De plus, les familles autochtones craignent de perdre les terres qu'elles habitent depuis des générations, car l'obtention de leurs titres de propriété est l'une des principales difficultés qu'elles rencontrent. " Les papiers sont toujours perdus ou il manque quelque chose, ils ne sont jamais retrouvés", explique Orlando Flores , une autorité communautaire d'Abralaite, dans le bassin de Salinas Grande et la lagune de Guayatayoc. « Là (dans la nouvelle constitution) il est question de consulter uniquement les communautés qui ont des titres. Comme la plupart d'entre nous n'en ont pas, nous ne pourrons pas participer ; Et ils ne nous laisseront pas protester non plus parce qu'ils veulent pénaliser la manifestation."

Pour Flores, les objectifs de la modification normative n'admettent pas de doutes. « L'intérêt principal de la province est l'exploitation des minerais. Pas seulement du lithium, mais aussi du cuivre, du zinc, de l'or… », assure-t-il. Votre communauté connaît les conséquences de première main. "La société minière Aguilar est là-haut, dans les montagnes d'où descend la rivière Yacoraite", dit-il. « Nous élevons des lamas, des chèvres et des moutons en petites quantités, et nous avons des fermes pour notre propre consommation et pour l'échange. Mais la société minière a détourné la rivière vers Humahuaca parce qu'elle en a besoin pour les digues à résidus [lacs artificiels où les déchets solides sont déposés après le processus de lessivage] et maintenant nous avons moins d'eau qu'avant dans les fossés où nous avons planté. Les mines de lithium sont dans la zone basse et nous ne voulons pas qu'il nous arrive la même chose », explique-t-il avec inquiétude.

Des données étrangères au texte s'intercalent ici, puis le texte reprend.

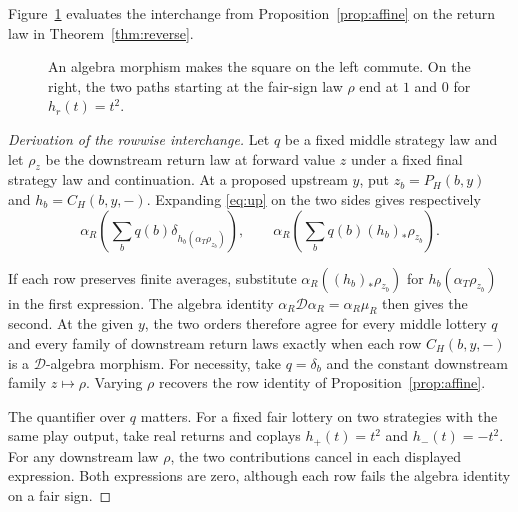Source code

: \documentclass[11pt,a4paper]{article}
\theoremstyle{definition}
\newcommand{\D}{\mathcal D}
\begin{document}
Figure~\ref{fig:affine} evaluates the interchange from Proposition~\ref{prop:affine} on the return law in Theorem~\ref{thm:reverse}.

\begin{figure}[!htbp]
    \centering\small
    \hspace{10mm}%
    \caption{An algebra morphism makes the square on the left commute. On the right, the two paths starting at the fair-sign law $\rho$ end at $1$ and $0$ for $h_r(t)=t^2$.}\label{fig:affine}
\end{figure}

\begin{proof}[Derivation of the rowwise interchange]
    Let $q$ be a fixed middle strategy law and let $\rho_z$ be the downstream return law at forward value $z$ under a fixed final strategy law and continuation. At a proposed upstream $y$, put $z_b=P_H(b,y)$ and $h_b=C_H(b,y,-)$. Expanding \eqref{eq:up} on the two sides gives respectively
    \[
        \alpha_R\!\left(\sum_b q(b)\delta_{h_b(\alpha_T\rho_{z_b})}\right),
        \qquad
        \alpha_R\!\left(\sum_b q(b)(h_b)_*\rho_{z_b}\right).
    \]

    If each row preserves finite averages, substitute $\alpha_R((h_b)_*\rho_{z_b})$ for $h_b(\alpha_T\rho_{z_b})$ in the first expression. The algebra identity $\alpha_R\D\alpha_R=\alpha_R\mu_R$ then gives the second. At the given $y$, the two orders therefore agree for every middle lottery $q$ and every family of downstream return laws exactly when each row $C_H(b,y,-)$ is a $\D$-algebra morphism. For necessity, take $q=\delta_b$ and the constant downstream family $z\mapsto\rho$. Varying $\rho$ recovers the row identity of Proposition~\ref{prop:affine}.

    The quantifier over $q$ matters. For a fixed fair lottery on two strategies with the same play output, take real returns and coplays $h_+(t)=t^2$ and $h_-(t)=-t^2$. For any downstream law $\rho$, the two contributions cancel in each displayed expression. Both expressions are zero, although each row fails the algebra identity on a fair sign.
\end{proof}
\end{document}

« Les communautés développaient déjà des conflits ouverts et la réforme a été la goutte d'eau qui a fait déborder le vase. Elle a fait monter en puissance leurs  doléances pour mettre sur la table leur défense de l'eau et leur remise en cause de l'avancée de l'extractivisme du lithium », explique la députée Morales.

Communautés manifestant à Purmamarca, Argentine.

 

Un combat qui promet d'être long

 

Actuellement, il n'y a qu'une seule mine qui produit du lithium à Jujuy. Elle le fait depuis 2015 et est située dans le salar de Cauchari-Olaroz. Avec 66,5% des parts, son principal propriétaire est la société australienne Allkem, bien que la banque américaine JP Morgan et l'anglaise HSBC participent à son capital. La japonaise Toyota participe avec 25 % des actions et la société provinciale Jemse avec 8,5 %. "Dans les communautés d'Atacama de cette zone, le gouvernement et les entreprises avaient exercé une politique de cooptation, mais maintenant la population regarde avec inquiétude la question de l'eau et rejoint pour la première fois les revendications actuelles", souligne Natalia Morales.

Ce qui s'est passé dans d'autres endroits sert à entrevoir ce que l'avenir pourrait être à moyen terme. "Dans le Salar del Hombre Muerto, à Catamarca, où le lithium est extrait depuis 1997, une vallée fluviale s'est déjà asséchée", rapporte Pía Marchegiani, directrice de la politique environnementale à la FARN. Quelque chose de similaire se produit à San Pedro de Atacama, au Chili, qui est en activité depuis plus de 30 ans.

L'encore gouverneur Gerardo Morales —il cessera de l'être en décembre mais son bras droit à Jujuy prendra sa place— participera en août aux élections primaires au niveau national en tant que pré-candidat à la vice-présidence de l'une des groupes internes du front d'opposition Juntos por el Cambio.

Si le résultat électoral lui est favorable, sa performance dans la province sera entérinée. Sinon, il faudra voir jusqu'où les protestations pourront maintenir leur force au fil des mois. Or Orlando Flores, depuis ses domaines reculés à la porte du salar, assure que « cela va prendre du temps, mais nous allons obtenir l'abrogation de la réforme. Nous luttons pour la mémoire de nos grands-parents et l'avenir de nos enfants, même s'il faut être patient et ne pas désespérer ».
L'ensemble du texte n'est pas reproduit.